Quando a primeira equipa de perseguidores chegou à gruta, o Senhor enviou algumas aranhas que teceram, à pressa, uma teia à entrada. Ao verem a teia de aranha intacta, os homens que procuravam o Profeta continuaram o seu caminho, persuadidos que há já muito tempo que ninguém entrava naquela gruta.
A segunda equipa a chegar pretendia entrar na caverna, mas o Senhor enviou um pássaro que fez o seu ninho e pôs ovos mesmo à entrada. E, mais uma vez, os perseguidores prosseguem o seu caminho. À terceira vez, são pedras que rolam e tapam a entrada.
Quando acorda, Abu Bakr (r.a.) está deprimido. O cansaço, a fuga, a mordida da cobra, a fome, tudo pesava. Muhammad (s.a.w.) encoraja o seu companheiro. Diz-lhe para não ficar deprimido. ‘Não são dois, são três, visto que Deus está com eles’. O Alcorão diz: ‘Se não o socorrerdes (o Profeta), Deus o socorrerá, como fez quando os incrédulos o desterraram. Quando estava na caverna com um companheiro, disse-lhe: Não te aflijas, porque Deus está connosco! Deus infundiu nele o Seu sossego, confortou-o com tropas celestiais que não poderíeis ver, rebaixando ao mínimo a palavra dos incrédulos, enaltecendo ao máximo a palavra de Deus, porque Deus é Poderoso, Prudente’. (9:40).
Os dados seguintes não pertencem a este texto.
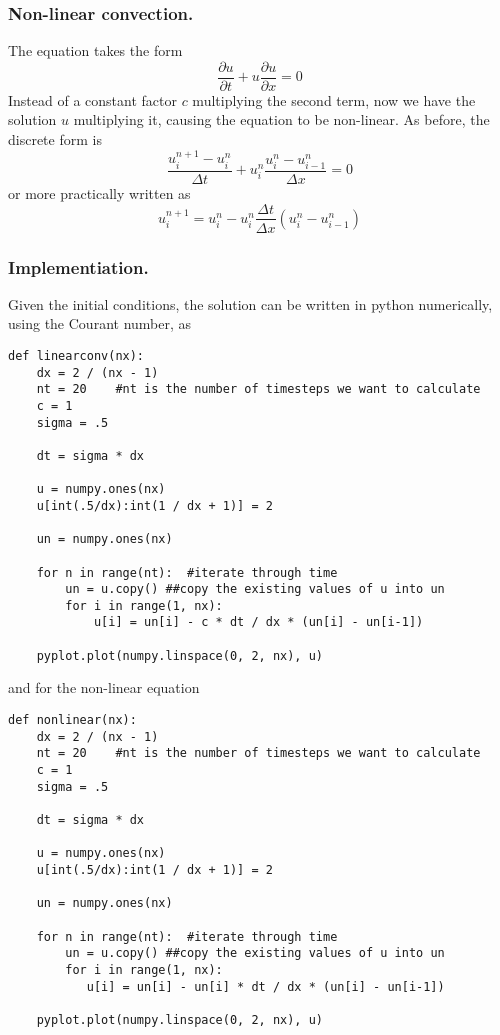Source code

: \documentclass[../../../main.tex]{subfiles}
\begin{document}
\subsubsection{Non-linear convection.}
The equation takes the form
\begin{equation*}
    \frac{\partial u}{\partial t} + u \frac{\partial u}{\partial x} = 0
\end{equation*}
Instead of a constant factor $c$ multiplying the second term, now we have the solution $u$ multiplying it, causing the equation to be non-linear.
As before, the discrete form is
\begin{equation*}
    \frac{u_i^{n+1}-u_i^n}{\Delta t} + u_i^n \frac{u_i^n-u_{i-1}^n}{\Delta x} = 0
\end{equation*}
or more practically written as
\begin{equation*}
    u_i^{n+1} = u_i^n - u_i^n \frac{\Delta t}{\Delta x} (u_i^n - u_{i-1}^n)
\end{equation*}

\subsubsection*{Implementiation.}
Given the initial conditions, the solution can be written in python numerically, using the Courant number, as
\begin{verbatim}
def linearconv(nx):
    dx = 2 / (nx - 1)
    nt = 20    #nt is the number of timesteps we want to calculate
    c = 1
    sigma = .5
    
    dt = sigma * dx

    u = numpy.ones(nx) 
    u[int(.5/dx):int(1 / dx + 1)] = 2

    un = numpy.ones(nx)

    for n in range(nt):  #iterate through time
        un = u.copy() ##copy the existing values of u into un
        for i in range(1, nx):
            u[i] = un[i] - c * dt / dx * (un[i] - un[i-1])
        
    pyplot.plot(numpy.linspace(0, 2, nx), u)
\end{verbatim}
and for the non-linear equation
\begin{verbatim}
def nonlinear(nx):
    dx = 2 / (nx - 1)
    nt = 20    #nt is the number of timesteps we want to calculate
    c = 1
    sigma = .5
    
    dt = sigma * dx

    u = numpy.ones(nx) 
    u[int(.5/dx):int(1 / dx + 1)] = 2

    un = numpy.ones(nx)

    for n in range(nt):  #iterate through time
        un = u.copy() ##copy the existing values of u into un
        for i in range(1, nx):
           u[i] = un[i] - un[i] * dt / dx * (un[i] - un[i-1]) 
        
    pyplot.plot(numpy.linspace(0, 2, nx), u)
\end{verbatim}
\end{document}
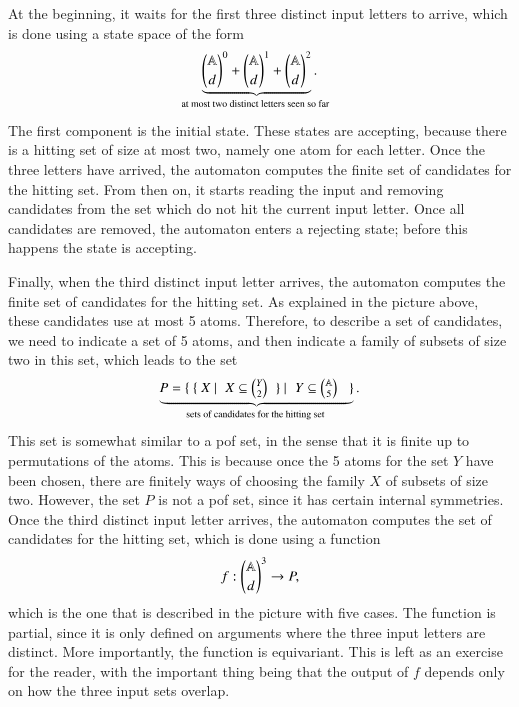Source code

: \begin{myexample}
    At the beginning, it  waits for the first three distinct input letters to arrive, which is done using a state space of the form 
        \begin{align*}
    \myunderbrace{{\atoms \choose d}^0 + {\atoms \choose d}^1 + {\atoms \choose d}^2}{at most two distinct letters seen so far}.
        \end{align*}  
    The first component is the initial state. 
    These states are accepting, because there is a  hitting set of size at most two, namely one atom for each letter. Once the three letters have arrived, the automaton computes the finite set of candidates for the hitting set. From then on, it starts reading the input and removing candidates from the set which do not hit the current input letter. Once all candidates are removed, the automaton enters a rejecting state; before this happens the state is accepting. 

    Finally, when the third distinct input letter arrives, the automaton computes the finite set of candidates for the hitting set. As explained in the picture above, these candidates use at most 5 atoms. Therefore, to describe a set of candidates, we need to indicate a set of 5 atoms, and then indicate a family of subsets of size two in this set, which leads to the set 
    \begin{align*}
    \myunderbrace{
       P =   \setbuild{
            \setbuild{X}{$X \subseteq {Y \choose 2}$}
        }{
            $Y \subseteq {\atoms \choose 5}$
        }
    }{sets of candidates for the hitting set}.
    \end{align*}
    This set is somewhat similar to a pof set, in the sense that it is finite up to permutations of the atoms. This is because  once the 5 atoms for the set $Y$ have been chosen, there are finitely ways of choosing the family $X$ of subsets of size two. However, the set $P$ is not a pof set, since it has certain internal symmetries.     Once the third distinct input letter arrives, the automaton computes the set of candidates for the hitting set, which is done using a function 
    \begin{align*}
    f : {\mathbb A \choose d}^3 \to P,
    \end{align*}
    which is the one that is described in the picture with five cases. The function is partial, since it is only defined on arguments where the three input letters are distinct. More importantly, the function is equivariant. This is left as an exercise for the reader, with the important thing being that the output of $f$ depends only on how the three input sets overlap.
\end{myexample}




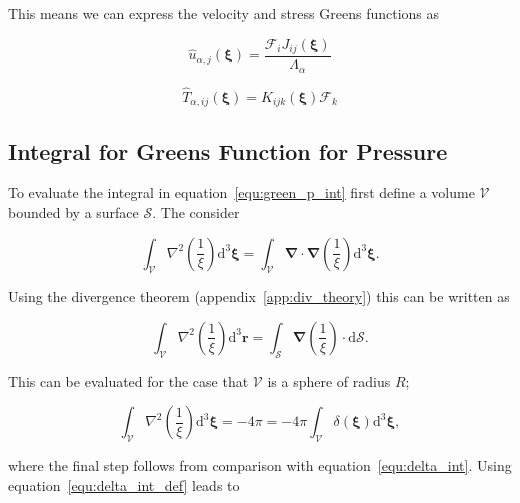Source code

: \documentclass[12pt]{article}
\begin{document}
This means we can express the velocity and stress Greens functions as

\begin{equation}
\label{equ:u_green}
\hat{u}_{\alpha,j}(\boldsymbol\xi) = \frac{\mathcal{F}_{i} J_{ij} (\boldsymbol\xi)}{\Lambda_{\alpha}}
\end{equation}

\begin{equation}
\label{equ:stress_green}
\hat{T}_{\alpha, ij}(\boldsymbol\xi) = K_{ijk} (\boldsymbol\xi) \mathcal{F}_{k}
\end{equation}

\subsection{Integral for Greens Function for Pressure}
\label{sub_app:green_p}

To evaluate the integral in equation~\ref{equ:green_p_int} first define a volume $\mathcal{V}$ bounded by a surface $\mathcal{S}$. The consider

\begin{equation}
\label{equ:int_del_recip}
\int_{\mathcal{V}} \nabla^{2} \left(\frac{1}{\xi}\right) \mathrm{d} ^{3} \boldsymbol{\xi} = \int_{\mathcal{V}} \boldsymbol{\nabla} \cdot \boldsymbol{\nabla} \left(\frac{1}{\xi}\right) \mathrm{d} ^{3} \boldsymbol{\xi} .
\end{equation}

Using the divergence theorem (appendix~\ref{app:div_theory}) this can be written as

\begin{equation}
\label{equ:sint_del_recip}
\int_{\mathcal{V}} \nabla^{2} \left(\frac{1}{\xi}\right) \mathrm{d} ^{3} \boldsymbol{r} = \int_{\mathcal{S}} \boldsymbol{\nabla} \left(\frac{1}{\xi}\right) \cdot \mathrm{d} \mathcal{S} .
\end{equation}

This can be evaluated for the case that $\mathcal{V}$ is a sphere of radius $R$;

\begin{equation}
\label{equ:int_del_recip_eval}
\int_{\mathcal{V}} \nabla^{2} \left(\frac{1}{\xi}\right) \mathrm{d} ^{3} \boldsymbol{\xi} = - 4 \pi = -4 \pi \int_{\mathcal{V}} \delta(\boldsymbol{\xi}) \mathrm{d}^{3} \boldsymbol{\xi} ,
\end{equation}

where the final step follows from comparison with equation~\ref{equ:delta_int}. Using equation~\ref{equ:delta_int_def} leads to
\end{document}
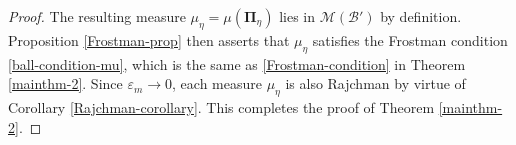 \documentclass[12pt, twoside]{article}
\theoremstyle{definition}
\numberwithin{equation}{section}
\begin{document}
\begin{proof}
%
The resulting measure $\mu_{\eta} = \mu(\pmb{\Pi}_{\eta})$ lies in $\mathscr{M}(\mathscr{B}')$ by definition. Proposition \ref{Frostman-prop} then asserts that $\mu_{\eta}$ satisfies the Frostman condition \eqref{ball-condition-mu}, which is the same as \eqref{Frostman-condition} in Theorem \ref{mainthm-2}. Since $\varepsilon_m \rightarrow 0$,  each measure $\mu_{\eta}$ is also Rajchman by virtue of Corollary \ref{Rajchman-corollary}. This completes the proof of Theorem \ref{mainthm-2}.
\end{proof}
\end{document}
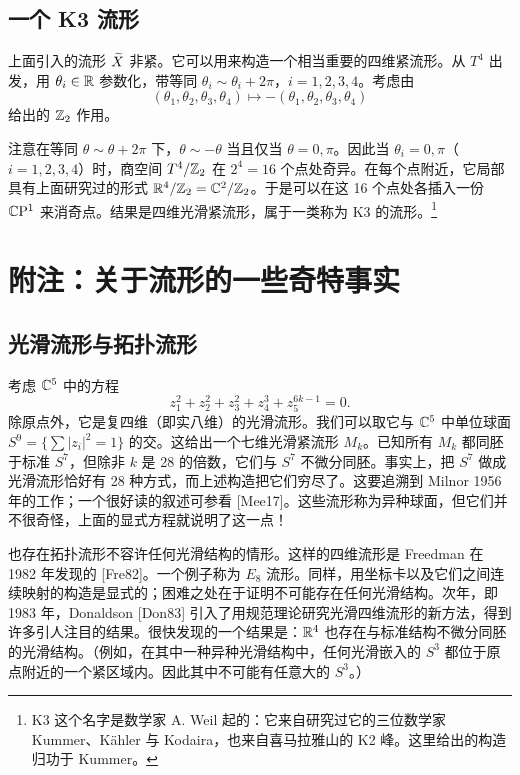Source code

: \subsection{一个 K3 流形}

上面引入的流形 $\widetilde{X}$ 非紧。它可以用来构造一个相当重要的四维紧流形。从 $T^4$ 出发，用 $\theta_i\in\mathbb{R}$ 参数化，带等同 $\theta_i\sim\theta_i+2\pi$，$i=1,2,3,4$。考虑由
\begin{equation}
(\theta_1,\theta_2,\theta_3,\theta_4)\mapsto-(\theta_1,\theta_2,\theta_3,\theta_4) \tag{2.50}
\end{equation}
给出的 $\mathbb{Z}_2$ 作用。

注意在等同 $\theta\sim\theta+2\pi$ 下，$\theta\sim-\theta$ 当且仅当 $\theta=0,\pi$。因此当 $\theta_i=0,\pi$（$i=1,2,3,4$）时，商空间 $T^4/\mathbb{Z}_2$ 在 $2^4=16$ 个点处奇异。在每个点附近，它局部具有上面研究过的形式 $\mathbb{R}^4/\mathbb{Z}_2=\mathbb{C}^2/\mathbb{Z}_2$。于是可以在这 16 个点处各插入一份 $\mathbb{C}\mathrm{P}^1$ 来消奇点。结果是四维光滑紧流形，属于一类称为 K3 的流形。\footnote{K3 这个名字是数学家 A. Weil 起的：它来自研究过它的三位数学家 Kummer、Kähler 与 Kodaira，也来自喜马拉雅山的 K2 峰。这里给出的构造归功于 Kummer。}


\section{附注：关于流形的一些奇特事实}

\subsection{光滑流形与拓扑流形}

考虑 $\mathbb{C}^5$ 中的方程
\begin{equation}
z_1^2+z_2^2+z_3^2+z_4^3+z_5^{6k-1}=0. \tag{2.51}
\end{equation}
除原点外，它是复四维（即实八维）的光滑流形。我们可以取它与 $\mathbb{C}^5$ 中单位球面 $S^9=\{\sum|z_i|^2=1\}$ 的交。这给出一个七维光滑紧流形 $M_k$。已知所有 $M_k$ 都同胚于标准 $S^7$，但除非 $k$ 是 28 的倍数，它们与 $S^7$ 不微分同胚。事实上，把 $S^7$ 做成光滑流形恰好有 28 种方式，而上述构造把它们穷尽了。这要追溯到 Milnor 1956 年的工作；一个很好读的叙述可参看 [Mee17]。这些流形称为异种球面，但它们并不很奇怪，上面的显式方程就说明了这一点！

也存在拓扑流形不容许任何光滑结构的情形。这样的四维流形是 Freedman 在 1982 年发现的 [Fre82]。一个例子称为 $E_8$ 流形。同样，用坐标卡以及它们之间连续映射的构造是显式的；困难之处在于证明不可能存在任何光滑结构。次年，即 1983 年，Donaldson [Don83] 引入了用规范理论研究光滑四维流形的新方法，得到许多引人注目的结果。很快发现的一个结果是：$\mathbb{R}^4$ 也存在与标准结构不微分同胚的光滑结构。（例如，在其中一种异种光滑结构中，任何光滑嵌入的 $S^3$ 都位于原点附近的一个紧区域内。因此其中不可能有任意大的 $S^3$。）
Confiantes que a vigilância dos pagãos tinha afrouxado, o Profeta e Abu-Bar abandonaram a gruta e dirigiram-se para Medina, não sem passarem por imensas dificuldades e terem escapado a alguns seguidores atraídos pela recompensa avultada, em troca da sua captura, prometida pelos Coraixitas.
A chegada a Medina, após uma dezena de dias a caminharem penosamente sob um calor tórrido, ocorreu no dia 24 de Setembro de 622. É a partir desta data que começa o calendário muçulmano. ‘Poderíamos, à primeira vista, ficar surpreendidos com esta escolha mas, porém, nenhum outro acontecimento, na existência do Profeta, teve uma influência tão decisiva para o sucesso mundial da sua obra.
‘Se tivesse permanecido em Meca, mesmo admitindo o seu triunfo definitivo, o Islão teria ficado por aqui com ele. Os Árabes de toda a Arábia, temendo o poder que o Islão teria dado aos Coraixitas apenas, ter-se-iam aliado para impedi-lo de sair da Cidade Sagrada. Ao passo que, tendo em primeiro lugar, apesar de todos os rancores, estabelecido firmemente as raízes da sua religião na sua cidade natal, foi fácil o Profeta entrar aí após ter levado os outros Árabes a aderirem à sua causa’, escreve Étienne Dinet.
Medina foi o ponto de partida para uma nova era para o Islão. ‘Uma nova era acabara, de facto, por iniciar-se’, diz Emile Dermenghen. Uma nova comunidade, além das organizações tribais tradicionais da Arábia, acabara de nascer.
A Hégira é percebida por vários ocidentais como uma fuga. Não é o caso. Trata-se, melhor dizendo, de um ‘exílio voluntário’. Se Deus o quisesse, teria ordenado ao Profeta e aos seus companheiros que permanecessem em Meca e tê-los-ia fortificado para superar a hostilidade, as violências e as afrontas do inimigo e teria feito com que o Islão triunfasse noutras condições.
Deus decidiu que as coisas ocorressem de forma diferente e a Hégira adquire um signi-ficado completamente distinto. E, o Alcorão é claro: ‘a Hégira é um acto do Islão, ou seja, de abandono em Deus, de confiança n’Ele’. Assim, a ordem de expatriação veio de Deus como o demonstra, de facto, este relato de Aisha (r.a.), esposa do Profeta (s.a.w.): ‘O Profeta chegou à nossa casa a uma hora tardia. (Meu pai) Abu Bakr percebeu que a razão desta visita se prendia com um assunto sério. O Profeta (s.a.w.), após ter-se sentado, disse então: Deus autoriza-me a abandonar a Meca e a emigrar também’.